It’s time to clean the grimy filters you’ve been avoiding
Your appliances will thank you for it.
When an appliance starts acting up, check whether it has a filter. If the answer is yes, then the next question is: When’s the last time you cleaned that thing? From your air conditioner to your vacuum, everything works better with a clean filter.
You bought a new window AC unit only last year, but when you switch it on these days, it just doesn’t fight the heat as well as it once did. That’s probably because you’ve let debris build up on its filter, making it harder for air to force its way through. Even if you cleaned the whole window unit at the beginning of summer, you probably need to do it again.
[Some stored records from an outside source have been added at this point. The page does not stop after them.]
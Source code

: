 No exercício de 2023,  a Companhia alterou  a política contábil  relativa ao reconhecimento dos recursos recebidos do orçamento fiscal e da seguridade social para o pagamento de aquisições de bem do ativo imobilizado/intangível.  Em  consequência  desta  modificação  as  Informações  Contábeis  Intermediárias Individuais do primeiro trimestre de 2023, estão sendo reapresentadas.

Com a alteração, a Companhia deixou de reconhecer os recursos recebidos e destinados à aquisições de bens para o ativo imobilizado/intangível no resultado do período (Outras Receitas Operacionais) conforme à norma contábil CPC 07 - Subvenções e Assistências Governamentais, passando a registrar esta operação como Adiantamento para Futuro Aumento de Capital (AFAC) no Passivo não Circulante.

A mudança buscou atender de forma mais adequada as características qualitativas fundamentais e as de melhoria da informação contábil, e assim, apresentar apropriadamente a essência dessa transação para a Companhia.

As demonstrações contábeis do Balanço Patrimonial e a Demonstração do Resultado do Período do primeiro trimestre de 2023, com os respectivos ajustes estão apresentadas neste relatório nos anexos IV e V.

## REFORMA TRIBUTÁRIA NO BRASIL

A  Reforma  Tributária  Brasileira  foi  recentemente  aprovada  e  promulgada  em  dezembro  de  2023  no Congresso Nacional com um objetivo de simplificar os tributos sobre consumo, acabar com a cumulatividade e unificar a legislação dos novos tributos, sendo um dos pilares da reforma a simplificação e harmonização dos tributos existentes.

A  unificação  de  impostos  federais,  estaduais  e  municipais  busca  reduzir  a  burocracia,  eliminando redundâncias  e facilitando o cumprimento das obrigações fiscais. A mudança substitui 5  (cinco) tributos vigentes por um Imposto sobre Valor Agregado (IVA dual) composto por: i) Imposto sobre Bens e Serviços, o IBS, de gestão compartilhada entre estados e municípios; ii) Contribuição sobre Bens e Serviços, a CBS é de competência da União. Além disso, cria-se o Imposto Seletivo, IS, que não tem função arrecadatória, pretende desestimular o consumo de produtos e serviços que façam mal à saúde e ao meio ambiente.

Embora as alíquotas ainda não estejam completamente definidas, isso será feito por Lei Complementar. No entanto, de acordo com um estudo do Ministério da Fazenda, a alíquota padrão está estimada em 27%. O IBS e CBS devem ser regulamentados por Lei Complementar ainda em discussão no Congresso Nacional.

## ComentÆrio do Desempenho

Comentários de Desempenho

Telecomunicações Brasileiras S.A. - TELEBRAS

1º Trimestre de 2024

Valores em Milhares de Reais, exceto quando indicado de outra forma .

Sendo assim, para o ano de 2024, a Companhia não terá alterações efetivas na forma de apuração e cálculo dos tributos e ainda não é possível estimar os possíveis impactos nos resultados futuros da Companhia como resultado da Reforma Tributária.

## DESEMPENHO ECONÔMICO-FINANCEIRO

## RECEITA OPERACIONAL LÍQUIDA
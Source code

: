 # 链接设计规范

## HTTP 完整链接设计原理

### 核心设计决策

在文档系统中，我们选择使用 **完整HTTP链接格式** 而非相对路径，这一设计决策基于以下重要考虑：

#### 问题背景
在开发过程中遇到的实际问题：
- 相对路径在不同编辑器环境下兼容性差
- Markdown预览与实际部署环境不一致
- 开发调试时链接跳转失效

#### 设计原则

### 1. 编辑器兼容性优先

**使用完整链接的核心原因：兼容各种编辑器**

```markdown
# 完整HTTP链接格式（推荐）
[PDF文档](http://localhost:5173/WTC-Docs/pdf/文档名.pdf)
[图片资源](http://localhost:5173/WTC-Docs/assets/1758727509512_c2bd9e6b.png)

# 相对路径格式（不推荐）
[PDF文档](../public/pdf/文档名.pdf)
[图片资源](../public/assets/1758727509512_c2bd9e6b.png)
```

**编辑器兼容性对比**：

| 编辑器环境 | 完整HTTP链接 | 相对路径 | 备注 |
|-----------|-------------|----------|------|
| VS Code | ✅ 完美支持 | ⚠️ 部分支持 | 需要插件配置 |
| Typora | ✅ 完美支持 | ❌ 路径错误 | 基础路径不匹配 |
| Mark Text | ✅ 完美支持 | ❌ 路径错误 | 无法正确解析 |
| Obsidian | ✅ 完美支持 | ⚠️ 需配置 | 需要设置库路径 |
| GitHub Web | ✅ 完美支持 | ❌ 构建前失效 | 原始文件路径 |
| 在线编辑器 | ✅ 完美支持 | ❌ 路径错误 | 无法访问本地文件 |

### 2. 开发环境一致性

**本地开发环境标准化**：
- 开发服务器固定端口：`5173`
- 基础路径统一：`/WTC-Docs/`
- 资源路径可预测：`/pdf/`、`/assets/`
In fact, some suggest you should scrub your air conditioner filter as often as twice a month.
Turn off your AC, pop open the plastic front panel, and gently pull out its filter. First, get rid of loose dirt by shaking it over a trash can or vacuuming it. Next, rinse it or carefully wipe it with a cloth soaked in mildly soapy water. If you’re feeling particularly thorough, then let it soak in a mixture of water and vinegar for a couple hours. Rinse it again, dab off the droplets with paper towels, and then let it sit until it dries completely. Finally, put it back into the air conditioner. Only then should you switch your unit back on. Now the air should flow nicely.
If you don’t own a window unit, you probably still rely on some sort of ventilation—and even HVAC systems include filters. Read your manual to find that filter, and make sure to clean (or replace) it regularly.
When you cook, you rely on your stove’s exhaust fan to yank smoke out of the air, pulling it into the range hood and away from your lungs. But this appliance’s performance tanks as grease builds up on its filter. To help it chug along, try to clean it once a month.
To melt the fatty, hydrophobic grease, you’ll need boiling water. And to protect your tender mitts from scalding, you’ll need to wear gloves and use a scrub brush whose handle you can grab. First, soak the filter in a sink filled with boiling water, a dash of dish soap, and a quarter-cup of baking soda. After about 10 minutes, start scrubbing. When the filter starts to look pretty clean, rinse it, pat it dry with paper towels, and then let it sit until it dries completely. Reinstall and leave it alone until the next month rolls around. At that point, if it doesn’t look too grubby, you should be able to toss it in the dishwasher and let the machine take care of cleaning it.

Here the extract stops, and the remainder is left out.